● **Your assignment**
Would you copy each line of the records that includes the word "csdn"?
......
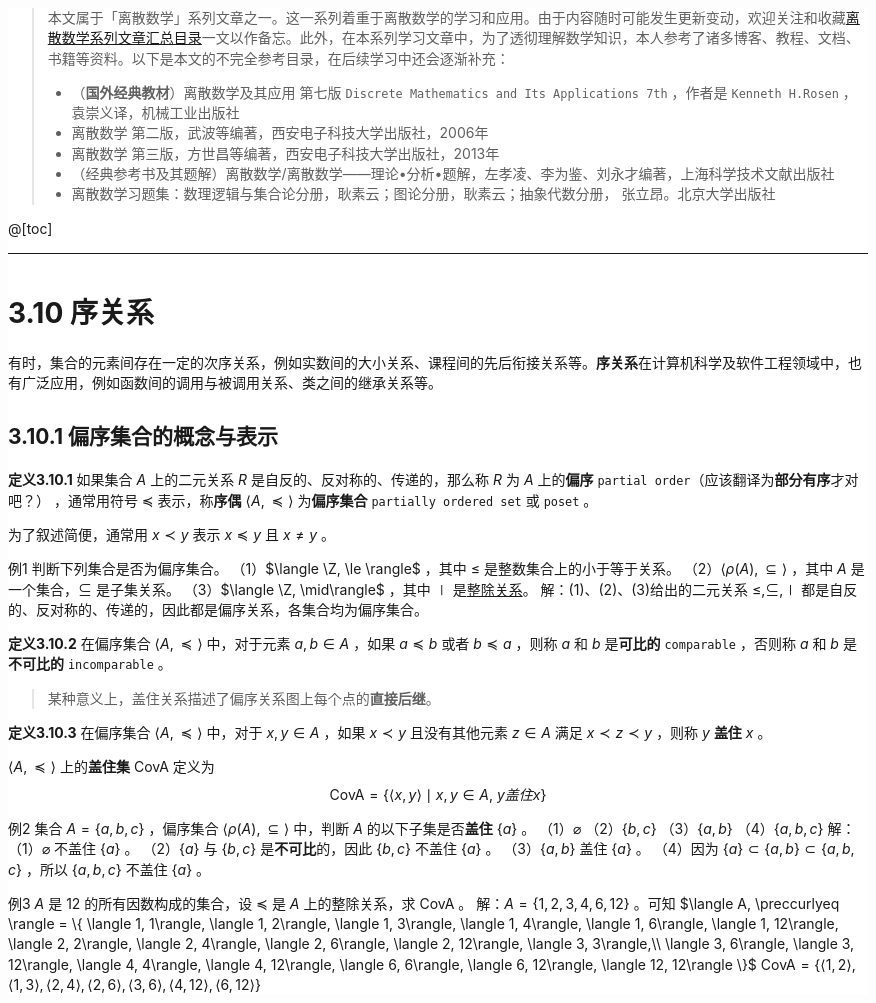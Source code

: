   > 本文属于「离散数学」系列文章之一。这一系列着重于离散数学的学习和应用。由于内容随时可能发生更新变动，欢迎关注和收藏[离散数学系列文章汇总目录](https://memcpy0.blog.csdn.net/article/details/119997004)一文以作备忘。此外，在本系列学习文章中，为了透彻理解数学知识，本人参考了诸多博客、教程、文档、书籍等资料。以下是本文的不完全参考目录，在后续学习中还会逐渐补充：
> - （**国外经典教材**）离散数学及其应用 第七版 `Discrete Mathematics and Its Applications 7th` ，作者是 `Kenneth H.Rosen` ，袁崇义译，机械工业出版社
> - 离散数学 第二版，武波等编著，西安电子科技大学出版社，2006年
> - 离散数学 第三版，方世昌等编著，西安电子科技大学出版社，2013年
> - （经典参考书及其题解）离散数学/离散数学——理论•分析•题解，左孝凌、李为鉴、刘永才编著，上海科学技术文献出版社
> - 离散数学习题集：数理逻辑与集合论分册，耿素云；图论分册，耿素云；抽象代数分册， 张立昂。北京大学出版社

@[toc]

---
# 3.10 序关系
有时，集合的元素间存在一定的次序关系，例如实数间的大小关系、课程间的先后衔接关系等。**序关系**在计算机科学及软件工程领域中，也有广泛应用，例如函数间的调用与被调用关系、类之间的继承关系等。

## 3.10.1 偏序集合的概念与表示
**定义3.10.1** 如果集合 $A$ 上的二元关系 $R$ 是自反的、反对称的、传递的，那么称 $R$ 为 $A$ 上的**偏序** `partial order`（应该翻译为**部分有序**才对吧？） ，通常用符号 $\preccurlyeq$ 表示，称**序偶** $\langle A, \preccurlyeq\rangle$ 为**偏序集合** `partially ordered set` 或 `poset` 。

为了叙述简便，通常用 $x \prec y$ 表示 $x \preccurlyeq y$ 且 $x \ne y$ 。

例1 判断下列集合是否为偏序集合。
（1）$\langle \Z, \le \rangle$ ，其中 $\le$ 是整数集合上的小于等于关系。
（2）$\langle \rho(A), \subseteq\rangle$ ，其中 $A$ 是一个集合，$\subseteq$ 是子集关系。
（3）$\langle \Z, \mid\rangle$ ，其中 $\mid$ 是[整除关系](https://memcpy0.blog.csdn.net/article/details/121160470)。
解：(1)、(2)、(3)给出的二元关系 $\le, \subseteq, \mid$ 都是自反的、反对称的、传递的，因此都是偏序关系，各集合均为偏序集合。

**定义3.10.2** 在偏序集合 $\langle A, \preccurlyeq\rangle$ 中，对于元素 $a, b\in A$ ，如果 $a\preccurlyeq b$ 或者 $b\preccurlyeq a$ ，则称 $a$ 和 $b$ 是**可比的** `comparable` ，否则称 $a$ 和 $b$ 是**不可比的** `incomparable` 。
> 某种意义上，盖住关系描述了偏序关系图上每个点的**直接后继**。

**定义3.10.3** 在偏序集合 $\langle A, \preccurlyeq \rangle$ 中，对于 $x, y\in A$ ，如果 $x \prec y$ 且没有其他元素 $z \in A$ 满足 $x \prec z \prec y$ ，则称 $y$ **盖住** $x$ 。

$\langle A, \preccurlyeq \rangle$ 上的**盖住集** $\textrm{CovA}$ 定义为 $$\textrm{CovA} = \{\langle x, y\rangle \mid x, y \in A,\ y 盖住 x\}$$

例2 集合 $A = \{a, b, c\}$ ，偏序集合 $\langle \rho(A), \subseteq\rangle$ 中，判断 $A$ 的以下子集是否**盖住** $\{a\}$ 。
（1）$\varnothing$ 
（2）$\{b, c\}$
（3）$\{a, b\}$
（4）$\{a, b, c\}$ 
解：
（1）$\varnothing$ 不盖住 $\{a\}$ 。
（2）$\{a\}$ 与 $\{b, c\}$ 是**不可比**的，因此 $\{b, c\}$ 不盖住 $\{a\}$ 。
（3）$\{a, b\}$ 盖住 $\{a\}$ 。
（4）因为 $\{a\} \subset \{a, b\} \subset \{a, b, c\}$ ，所以 $\{a, b, c\}$ 不盖住 $\{a\}$ 。

例3 $A$ 是 $12$ 的所有因数构成的集合，设 $\preccurlyeq$ 是 $A$ 上的整除关系，求 $\textrm{CovA}$ 。
解：$A = \{1, 2, 3, 4, 6, 12\}$ 。可知 $\langle A, \preccurlyeq \rangle = \{ \langle 1, 1\rangle, \langle 1, 2\rangle, \langle 1, 3\rangle, \langle 1, 4\rangle, \langle 1, 6\rangle, \langle 1, 12\rangle, \langle 2, 2\rangle, \langle 2, 4\rangle, \langle 2, 6\rangle, \langle 2, 12\rangle, \langle 3, 3\rangle,\\ \langle 3, 6\rangle, \langle 3, 12\rangle, \langle 4, 4\rangle, \langle 4, 12\rangle, \langle 6, 6\rangle, \langle 6, 12\rangle, \langle 12, 12\rangle \}$
$\textrm{CovA} = \{ \langle 1, 2\rangle, \langle 1, 3\rangle, \langle 2, 4\rangle, \langle 2, 6\rangle, \langle 3, 6\rangle, \langle 4, 12\rangle, \langle 6, 12\rangle \}$
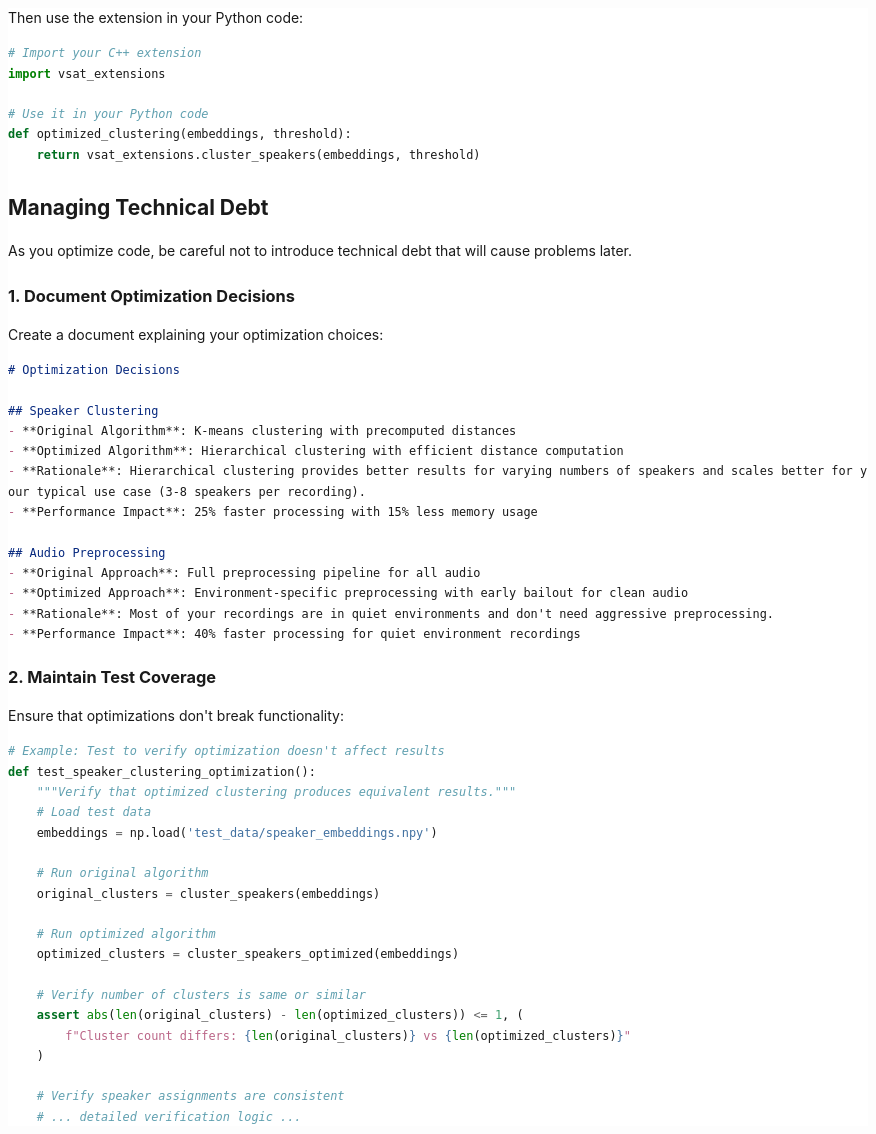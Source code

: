 Then use the extension in your Python code:

```python
# Import your C++ extension
import vsat_extensions

# Use it in your Python code
def optimized_clustering(embeddings, threshold):
    return vsat_extensions.cluster_speakers(embeddings, threshold)
```

## Managing Technical Debt

As you optimize code, be careful not to introduce technical debt that will cause problems later.

### 1. Document Optimization Decisions

Create a document explaining your optimization choices:

```markdown
# Optimization Decisions

## Speaker Clustering
- **Original Algorithm**: K-means clustering with precomputed distances
- **Optimized Algorithm**: Hierarchical clustering with efficient distance computation
- **Rationale**: Hierarchical clustering provides better results for varying numbers of speakers and scales better for your typical use case (3-8 speakers per recording).
- **Performance Impact**: 25% faster processing with 15% less memory usage

## Audio Preprocessing
- **Original Approach**: Full preprocessing pipeline for all audio
- **Optimized Approach**: Environment-specific preprocessing with early bailout for clean audio
- **Rationale**: Most of your recordings are in quiet environments and don't need aggressive preprocessing.
- **Performance Impact**: 40% faster processing for quiet environment recordings
```

### 2. Maintain Test Coverage

Ensure that optimizations don't break functionality:

```python
# Example: Test to verify optimization doesn't affect results
def test_speaker_clustering_optimization():
    """Verify that optimized clustering produces equivalent results."""
    # Load test data
    embeddings = np.load('test_data/speaker_embeddings.npy')
    
    # Run original algorithm
    original_clusters = cluster_speakers(embeddings)
    
    # Run optimized algorithm
    optimized_clusters = cluster_speakers_optimized(embeddings)
    
    # Verify number of clusters is same or similar
    assert abs(len(original_clusters) - len(optimized_clusters)) <= 1, (
        f"Cluster count differs: {len(original_clusters)} vs {len(optimized_clusters)}"
    )
    
    # Verify speaker assignments are consistent
    # ... detailed verification logic ...
```
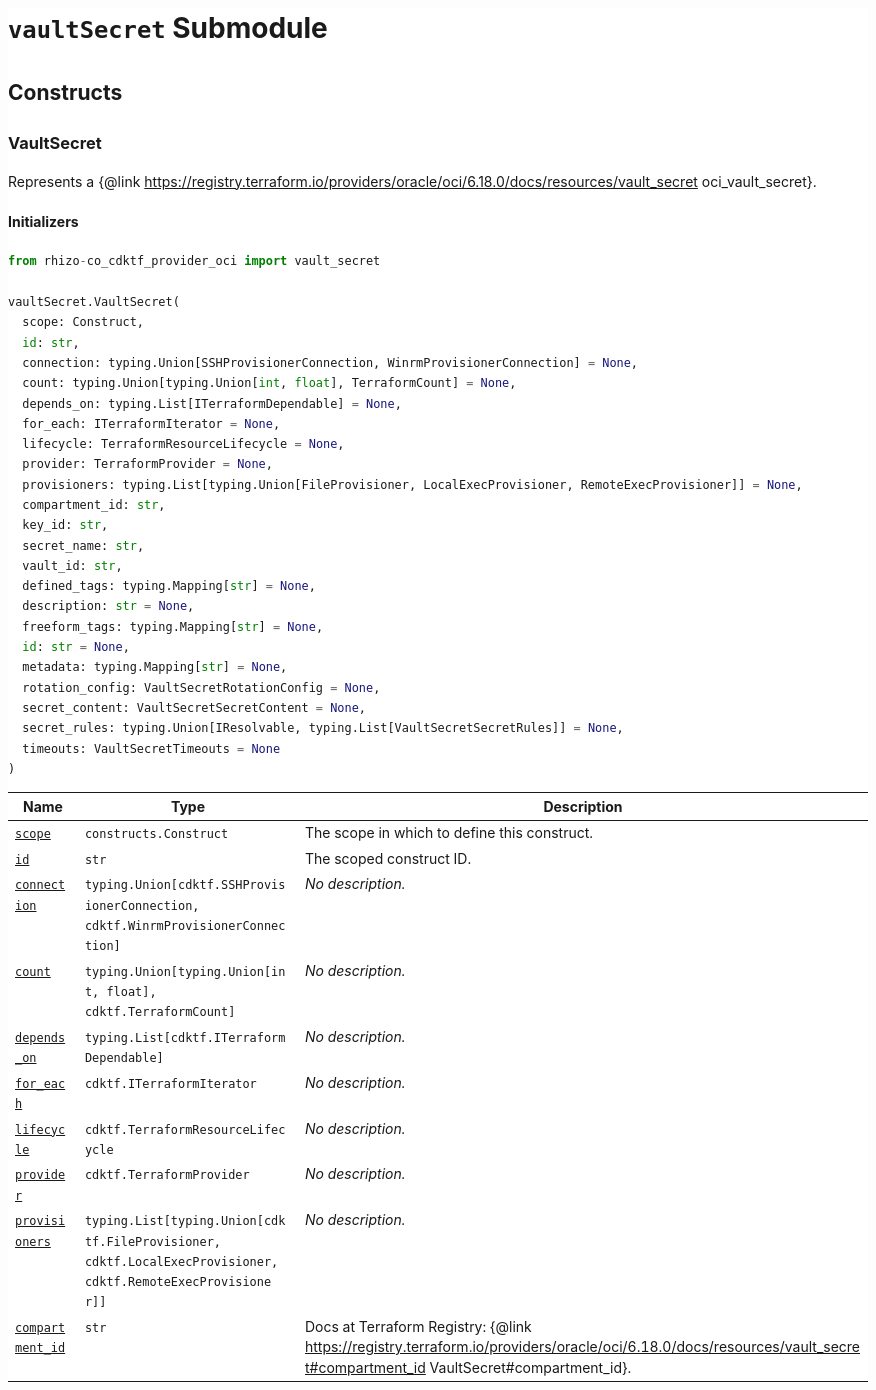 # `vaultSecret` Submodule <a name="`vaultSecret` Submodule" id="rhizo-co-terraform-provider-oci.vaultSecret"></a>

## Constructs <a name="Constructs" id="Constructs"></a>

### VaultSecret <a name="VaultSecret" id="rhizo-co-terraform-provider-oci.vaultSecret.VaultSecret"></a>

Represents a {@link https://registry.terraform.io/providers/oracle/oci/6.18.0/docs/resources/vault_secret oci_vault_secret}.

#### Initializers <a name="Initializers" id="rhizo-co-terraform-provider-oci.vaultSecret.VaultSecret.Initializer"></a>

```python
from rhizo-co_cdktf_provider_oci import vault_secret

vaultSecret.VaultSecret(
  scope: Construct,
  id: str,
  connection: typing.Union[SSHProvisionerConnection, WinrmProvisionerConnection] = None,
  count: typing.Union[typing.Union[int, float], TerraformCount] = None,
  depends_on: typing.List[ITerraformDependable] = None,
  for_each: ITerraformIterator = None,
  lifecycle: TerraformResourceLifecycle = None,
  provider: TerraformProvider = None,
  provisioners: typing.List[typing.Union[FileProvisioner, LocalExecProvisioner, RemoteExecProvisioner]] = None,
  compartment_id: str,
  key_id: str,
  secret_name: str,
  vault_id: str,
  defined_tags: typing.Mapping[str] = None,
  description: str = None,
  freeform_tags: typing.Mapping[str] = None,
  id: str = None,
  metadata: typing.Mapping[str] = None,
  rotation_config: VaultSecretRotationConfig = None,
  secret_content: VaultSecretSecretContent = None,
  secret_rules: typing.Union[IResolvable, typing.List[VaultSecretSecretRules]] = None,
  timeouts: VaultSecretTimeouts = None
)
```

| **Name** | **Type** | **Description** |
| --- | --- | --- |
| <code><a href="#rhizo-co-terraform-provider-oci.vaultSecret.VaultSecret.Initializer.parameter.scope">scope</a></code> | <code>constructs.Construct</code> | The scope in which to define this construct. |
| <code><a href="#rhizo-co-terraform-provider-oci.vaultSecret.VaultSecret.Initializer.parameter.id">id</a></code> | <code>str</code> | The scoped construct ID. |
| <code><a href="#rhizo-co-terraform-provider-oci.vaultSecret.VaultSecret.Initializer.parameter.connection">connection</a></code> | <code>typing.Union[cdktf.SSHProvisionerConnection, cdktf.WinrmProvisionerConnection]</code> | *No description.* |
| <code><a href="#rhizo-co-terraform-provider-oci.vaultSecret.VaultSecret.Initializer.parameter.count">count</a></code> | <code>typing.Union[typing.Union[int, float], cdktf.TerraformCount]</code> | *No description.* |
| <code><a href="#rhizo-co-terraform-provider-oci.vaultSecret.VaultSecret.Initializer.parameter.dependsOn">depends_on</a></code> | <code>typing.List[cdktf.ITerraformDependable]</code> | *No description.* |
| <code><a href="#rhizo-co-terraform-provider-oci.vaultSecret.VaultSecret.Initializer.parameter.forEach">for_each</a></code> | <code>cdktf.ITerraformIterator</code> | *No description.* |
| <code><a href="#rhizo-co-terraform-provider-oci.vaultSecret.VaultSecret.Initializer.parameter.lifecycle">lifecycle</a></code> | <code>cdktf.TerraformResourceLifecycle</code> | *No description.* |
| <code><a href="#rhizo-co-terraform-provider-oci.vaultSecret.VaultSecret.Initializer.parameter.provider">provider</a></code> | <code>cdktf.TerraformProvider</code> | *No description.* |
| <code><a href="#rhizo-co-terraform-provider-oci.vaultSecret.VaultSecret.Initializer.parameter.provisioners">provisioners</a></code> | <code>typing.List[typing.Union[cdktf.FileProvisioner, cdktf.LocalExecProvisioner, cdktf.RemoteExecProvisioner]]</code> | *No description.* |
| <code><a href="#rhizo-co-terraform-provider-oci.vaultSecret.VaultSecret.Initializer.parameter.compartmentId">compartment_id</a></code> | <code>str</code> | Docs at Terraform Registry: {@link https://registry.terraform.io/providers/oracle/oci/6.18.0/docs/resources/vault_secret#compartment_id VaultSecret#compartment_id}. |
......
● **Task answer**
:   > 本文属于「离散数学」系列文章之一。这一系列着重于离散数学的学习和应用。由于内容随时可能发生更新变动，欢迎关注和收藏[离散数学系列文章汇总目录](https://memcpy0.blog.csdn.net/article/details/119997004)一文以作备忘。此外，在本系列学习文章中，为了透彻理解数学知识，本人参考了诸多博客、教程、文档、书籍等资料。以下是本文的不完全参考目录，在后续学习中还会逐渐补充：
（3）$\langle \Z, \mid\rangle$ ，其中 $\mid$ 是[整除关系](https://memcpy0.blog.csdn.net/article/details/121160470)。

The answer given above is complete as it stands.